Sex steroid hormones & ACTH
Which hormone leads to release of prolactin?
TRH
Red cell lysis, what ion is raised:
a. Potassium
b. Sodium
c. Calcium
d. Bicarbonate
a. Potassium
Woman presents worried because she has low glucose when she tests using daughter’s meter (her daughter has T1DM) but denies taking any drugs. Low glucose, high insulin, low C peptide, she has a high BMI?
a. Factitious/ surreptitious insulin
b. Surreptitious gliclazide
c. Type 1 diabetes mellitus
d. Anorexia nervosa
e. Insulinoma
a. Factitious/ surreptitious insulin
Person is discharged after surgery, who had a bilateral hemianopia, with removal of pituitary adenoma. Consultant says it is alright to discharge them. What do you prescribe the patient on discharge?
a. DDAVP
b. Fludrocortisone
c. Testosterone
a. DDAVP (hydrocortisone if an option)
Which of these is a common finding in someone who has portal hypertension?
a. Splenomegaly
b. Hepatomegaly
c. Spider Naevi in distribution of Superior vena cava (SVC)
d. Hand flapping
e. Jaundice
a. Splenomegaly
A man has gout and is kept up at night by it. His symptoms are relieved by ibuprofen, but when he stops taking it, the symptoms come back. His neighbour is on allopurinol, and he would like to be on it too. Which of these medications would need to be altered for them to be able to be prescribed allopurinol?
Azathioprine
pH 7.1, pCO2 low (2.2 or 3 or something)
a. metabolic acidosis
b. metabolic alkalosis
c. respiratory acidosis
d. respiratory alkalosis
a. metabolic acidosis
A Girl develops a throat infection. She is given amoxicillin, and a rash develops. It is later found out that she has infectious mononucleosis, and her symptoms persist
a. Drug reaction
b. Penicillin allergy
c. Mastocytosis
a. Drug reaction
Cushing disease person – Which is the best investigation to confirm the suspected diagnosis?
a. High dose dexamethasone suppression test
b. Low dose dexamethasone suppression test
c. Long synacthen test
d. Short synacthen test
e. Inferior petrosal sinus sampling
e. Inferior petrosal sinus sampling
Previously, high dose dexamethasone suppression test
What does the number of True positives divided by the total number who have the disease describe?
a. Positive predictive value
b. Negative predictive value
c. Sensitivity
d. Specificity
e. Z score
c.

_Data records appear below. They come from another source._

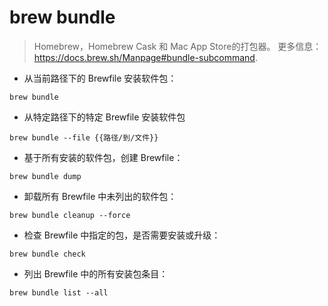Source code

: # brew bundle

> Homebrew，Homebrew Cask 和 Mac App Store的打包器。
> 更多信息：<https://docs.brew.sh/Manpage#bundle-subcommand>.

- 从当前路径下的 Brewfile 安装软件包：

`brew bundle`

- 从特定路径下的特定 Brewfile 安装软件包

`brew bundle --file {{路径/到/文件}}`

- 基于所有安装的软件包，创建 Brewfile：

`brew bundle dump`

- 卸载所有 Brewfile 中未列出的软件包：

`brew bundle cleanup --force`

- 检查 Brewfile 中指定的包，是否需要安装或升级：

`brew bundle check`

- 列出 Brewfile 中的所有安装包条目：

`brew bundle list --all`
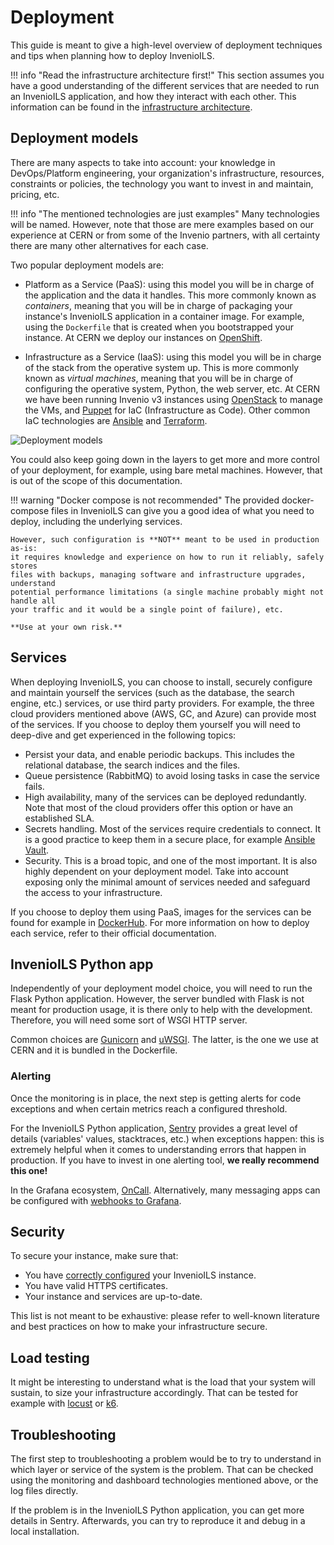# Deployment

This guide is meant to give a high-level overview of deployment techniques and tips
when planning how to deploy InvenioILS.

!!! info "Read the infrastructure architecture first!"
    This section assumes you have a good understanding of the different
    services that are needed to run an InvenioILS application, and how they
    interact with each other. This information can be found in the
    [infrastructure architecture](infrastructure.md).

## Deployment models

There are many aspects to take into account:
your knowledge in DevOps/Platform engineering, your
organization's infrastructure, resources, constraints or policies, the
technology you want to invest in and maintain, pricing, etc.

!!! info "The mentioned technologies are just examples"
    Many technologies will be named. However, note that
    those are mere examples based on our experience at CERN or from some of
    the Invenio partners, with all certainty there are many other
    alternatives for each case.

Two popular deployment models are:

- Platform as a Service (PaaS): using this model you will be in charge of the
  application and the data it handles. This more commonly known as _containers_,
  meaning that you will be in charge of packaging your instance's InvenioILS
  application in a container image. For example, using the `Dockerfile` that is
  created when you bootstrapped your instance. At CERN we deploy our instances on
  [OpenShift](https://www.redhat.com/en/technologies/cloud-computing/openshift).

- Infrastructure as a Service (IaaS): using this model you will be in charge of
  the stack from the operative system up. This is more commonly known as _virtual machines_,
  meaning that you will be in charge of configuring the operative system, Python, the web
  server, etc. At CERN we have been running Invenio v3 instances using [OpenStack](https://www.openstack.org)
  to manage the VMs, and [Puppet](https://www.puppet.com) for IaC (Infrastructure as Code).
  Other common IaC technologies are [Ansible](https://www.ansible.com) and [Terraform](https://www.terraform.io).

![Deployment models](/assets/images/deployment-models.png)

You could also keep going down in the layers to get more and more control of
your deployment, for example, using bare metal machines. However, that is out of the
scope of this documentation.

!!! warning "Docker compose is not recommended"
    The provided docker-compose files in InvenioILS can give you a good idea of what
    you need to deploy, including the underlying services.

    However, such configuration is **NOT** meant to be used in production as-is:
    it requires knowledge and experience on how to run it reliably, safely stores
    files with backups, managing software and infrastructure upgrades, understand
    potential performance limitations (a single machine probably might not handle all
    your traffic and it would be a single point of failure), etc.

    **Use at your own risk.**

## Services

When deploying InvenioILS, you can choose to install, securely configure and
maintain yourself the services (such as the database, the search engine, etc.)
services, or use third party providers. For example, the three cloud providers
mentioned above (AWS, GC, and Azure) can provide most of the services. If you
choose to deploy them yourself you will need to deep-dive and get experienced
in the following topics:

- Persist your data, and enable periodic backups. This includes the relational
  database, the search indices and the files.
- Queue persistence (RabbitMQ) to avoid losing tasks in case the service fails.
- High availability, many of the services can be deployed redundantly. Note
  that most of the cloud providers offer this option or have an established SLA.
- Secrets handling. Most of the services require credentials to connect. It is
  a good practice to keep them in a secure place, for example [Ansible Vault](https://www.redhat.com/sysadmin/introduction-ansible-vault).
- Security. This is a broad topic, and one of the most important. It is also
  highly dependent on your deployment model. Take into account exposing only
  the minimal amount of services needed and safeguard the access to your infrastructure.

If you choose to deploy them using PaaS, images for the services can be
found for example in [DockerHub](https://hub.docker.com). For more information
on how to deploy each service, refer to their official documentation.

## InvenioILS Python app

Independently of your deployment model choice, you will need to run the Flask
Python application. However, the server bundled with Flask is not meant for
production usage, it is there only to help with the development.
Therefore, you will need some sort of WSGI HTTP server.

Common choices are [Gunicorn](https://gunicorn.org) and [uWSGI](http://projects.unbit.it/uwsgi).
The latter, is the one we use at CERN and it is bundled in the Dockerfile.

### Alerting

Once the monitoring is in place, the next step is getting alerts for code exceptions and
when certain metrics reach a configured threshold.

For the InvenioILS Python application, [Sentry](https://sentry.io/welcome/) provides a
great level of details (variables' values, stacktraces, etc.) when exceptions happen:
this is extremely helpful when it comes to understanding errors that happen in
production. If you have to invest in one alerting tool, **we really recommend this one!**

In the Grafana ecosystem, [OnCall](https://grafana.com/products/oncall). Alternatively, many
messaging apps can be configured with [webhooks to Grafana](https://grafana.com/docs/grafana/latest/alerting/manage-notifications/webhook-notifier/).

## Security

To secure your instance, make sure that:

- You have [correctly configured](../customize/configure.md) your InvenioILS instance.
- You have valid HTTPS certificates.
- Your instance and services are up-to-date.

This list is not meant to be exhaustive: please refer to well-known literature and best practices on how to make your infrastructure secure.

## Load testing

It might be interesting to understand what is the load that your system will sustain,
to size your infrastructure accordingly. That can be tested for example with [locust](https://locust.io)
or [k6](https://k6.io).

## Troubleshooting

The first step to troubleshooting a problem would be to try to understand in
which layer or service of the system is the problem. That can be checked using
the monitoring and dashboard technologies mentioned above, or the log files
directly.

If the problem is in the InvenioILS Python application, you can get more details
in Sentry. Afterwards, you can try to reproduce it and debug in a local
installation.
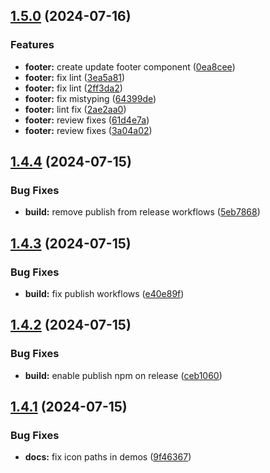 ## [1.5.0](https://github.com/acronis/ui-component-library/compare/v1.4.4...v1.5.0) (2024-07-16)


### Features

* **footer:** create update footer component ([0ea8cee](https://github.com/acronis/ui-component-library/commit/0ea8cee6b6185688f9be03326f2dcb46afbf2699))
* **footer:** fix lint ([3ea5a81](https://github.com/acronis/ui-component-library/commit/3ea5a810534cf590a744989071763edeb55567cc))
* **footer:** fix lint ([2ff3da2](https://github.com/acronis/ui-component-library/commit/2ff3da2cde392571d41418132e874a0158c7d95a))
* **footer:** fix mistyping ([64399de](https://github.com/acronis/ui-component-library/commit/64399de3be8df3ae539a476d3e6e60f61ae7b88f))
* **footer:** lint fix ([2ae2aa0](https://github.com/acronis/ui-component-library/commit/2ae2aa080fd9063973ff4136973cd3eaafc0c272))
* **footer:** review fixes ([61d4e7a](https://github.com/acronis/ui-component-library/commit/61d4e7a850e7689f7add0f772ffa138c74e1f492))
* **footer:** review fixes ([3a04a02](https://github.com/acronis/ui-component-library/commit/3a04a028d81ed8750d12b96fd4e9fe773d7fdab5))

## [1.4.4](https://github.com/acronis/ui-component-library/compare/v1.4.3...v1.4.4) (2024-07-15)


### Bug Fixes

* **build:** remove publish from release workflows ([5eb7868](https://github.com/acronis/ui-component-library/commit/5eb7868c168c570de85c051f298ec66571788dd5))

## [1.4.3](https://github.com/acronis/ui-component-library/compare/v1.4.2...v1.4.3) (2024-07-15)


### Bug Fixes

* **build:** fix publish workflows ([e40e89f](https://github.com/acronis/ui-component-library/commit/e40e89f0078d48e2ce1ef69f2e1d04a8a3ebbecf))

## [1.4.2](https://github.com/acronis/ui-component-library/compare/v1.4.1...v1.4.2) (2024-07-15)


### Bug Fixes

* **build:** enable publish npm on release ([ceb1060](https://github.com/acronis/ui-component-library/commit/ceb10605daa6568e9559f38e3e0e60be347e1d12))

## [1.4.1](https://github.com/acronis/ui-component-library/compare/v1.4.0...v1.4.1) (2024-07-15)


### Bug Fixes

* **docs:** fix icon paths in demos ([9f46367](https://github.com/acronis/ui-component-library/commit/9f46367d9276dbac60f5b4bb4acf5a4c3d948f9a))

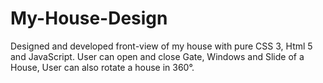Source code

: # My-House-Design
Designed and developed front-view of my house with pure CSS 3, Html 5 and JavaScript. User can open and close Gate, Windows and Slide of a House, User can also rotate a house in 360°.
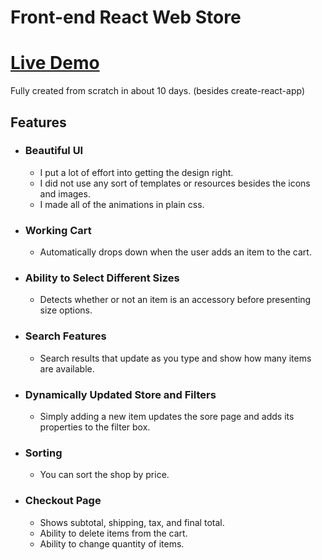 # Front-end React Web Store

# [Live Demo](https://shivakumar-pro.github.io/Cricket-Shop)

Fully created from scratch in about 10 days. (besides create-react-app)


## Features

- ### Beautiful UI
  - I put a lot of effort into getting the design right.
  - I did not use any sort of templates or resources besides the icons and images.
  - I made all of the animations in plain css.
- ### Working Cart
  - Automatically drops down when the user adds an item to the cart.
- ### Ability to Select Different Sizes
  - Detects whether or not an item is an accessory before presenting size options.
- ### Search Features
  - Search results that update as you type and show how many items are available.
- ### Dynamically Updated Store and Filters
  - Simply adding a new item updates the sore page and adds its properties to the filter box.
- ### Sorting
  - You can sort the shop by price.
- ### Checkout Page
  - Shows subtotal, shipping, tax, and final total.
  - Ability to delete items from the cart.
  - Ability to change quantity of items.
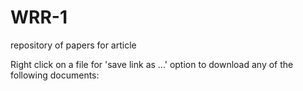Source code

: # WRR-1
repository of papers for article<br>

Right click on a file for 'save link as ...' option to download any of the following documents:





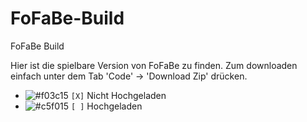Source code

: # FoFaBe-Build
FoFaBe Build

Hier ist die spielbare Version von FoFaBe zu finden.
Zum downloaden einfach unter dem Tab 'Code' -> 'Download Zip' drücken.

- ![#f03c15](https://via.placeholder.com/15/f03c15/000000?text=+) `[X]` Nicht Hochgeladen
- ![#c5f015](https://via.placeholder.com/15/c5f015/000000?text=+) `[ ]` Hochgeladen
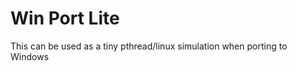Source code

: Win Port Lite
===================

This can be used as a tiny pthread/linux simulation when porting to Windows


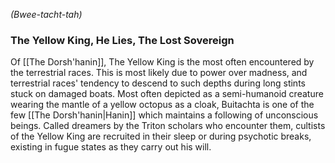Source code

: *(Bwee-tacht-tah)*
### The Yellow King, He Lies, The Lost Sovereign
Of [[The Dorsh'hanin]], The Yellow King is the most often encountered by the terrestrial races. This is most likely due to power over madness, and terrestrial races' tendency to descend to such depths during long stints stuck on damaged boats. Most often depicted as a semi-humanoid creature wearing the mantle of a yellow octopus as a cloak, Buitachta is one of the few [[The Dorsh'hanin|Hanin]] which maintains a following of unconscious beings. Called dreamers by the Triton scholars who encounter them, cultists of the Yellow King are recruited in their sleep or during psychotic breaks, existing in fugue states as they carry out his will.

Sensitivity
Which of these ions is most likely to be outside its normal range in an alkalotic picture (& if person is urinating a lot????)?
a. Potassium
b. Calcium
c. Sodium
d. Magnesium
a. Potassium
Shows you a Blood gas and a couple of biomarker values (e.g. urea I think), which demonstrates hypoxia, then asks you which part of it would indicate that the patient requires immediate dialysis
Hyperuricaemia
Rank the following diagnoses in order of expected measured serum potassium, with (1) being the highest potassium and (5) being the lowest. A. Phaeochromocytoma B. Conn's syndrome C. Pneumonia D. Addison's disease E. Cushing's disease
D. Addison's disease C. Pneumonia E. Cushing's disease A. Phaeochromocytoma B. Conn's syndrome
Five patients (Patient A to E) each have a blood gas sample sent to the laboratory. The clinical details of the cases are detailed below. Rank these cases on the expected pH from (1) lowest pH (acidosis) to (5) highest pH (alkalosis)
Patient A, a 59 year old with with very long standing COPD who has an acute exacerbation and is feeling breathless.
Patient B, is having a panic attack, is hyperventilating and complains of tetany
Patient C, a 17 year old with type 1 diabetes who omits his insulin.
Patient D, a 58 year old with very long standing COPD who is currently quite well
Patient E, has a cardiac arrest and has blood gases show a low p02 and a high pC02
Patient D, a 58 year old with very long standing COPD who is currently quite well
Patient A, a 59 year old with with very long standing COPD who has an acute exacerbation and is feeling breathless.
Patient B, is having a panic attack, is hyperventilating and complains of tetany
Patient E, has a cardiac arrest and has blood gases show a low p02 and a high pC02
Patient C, a 17 year old with type 1 diabetes who omits his insulin.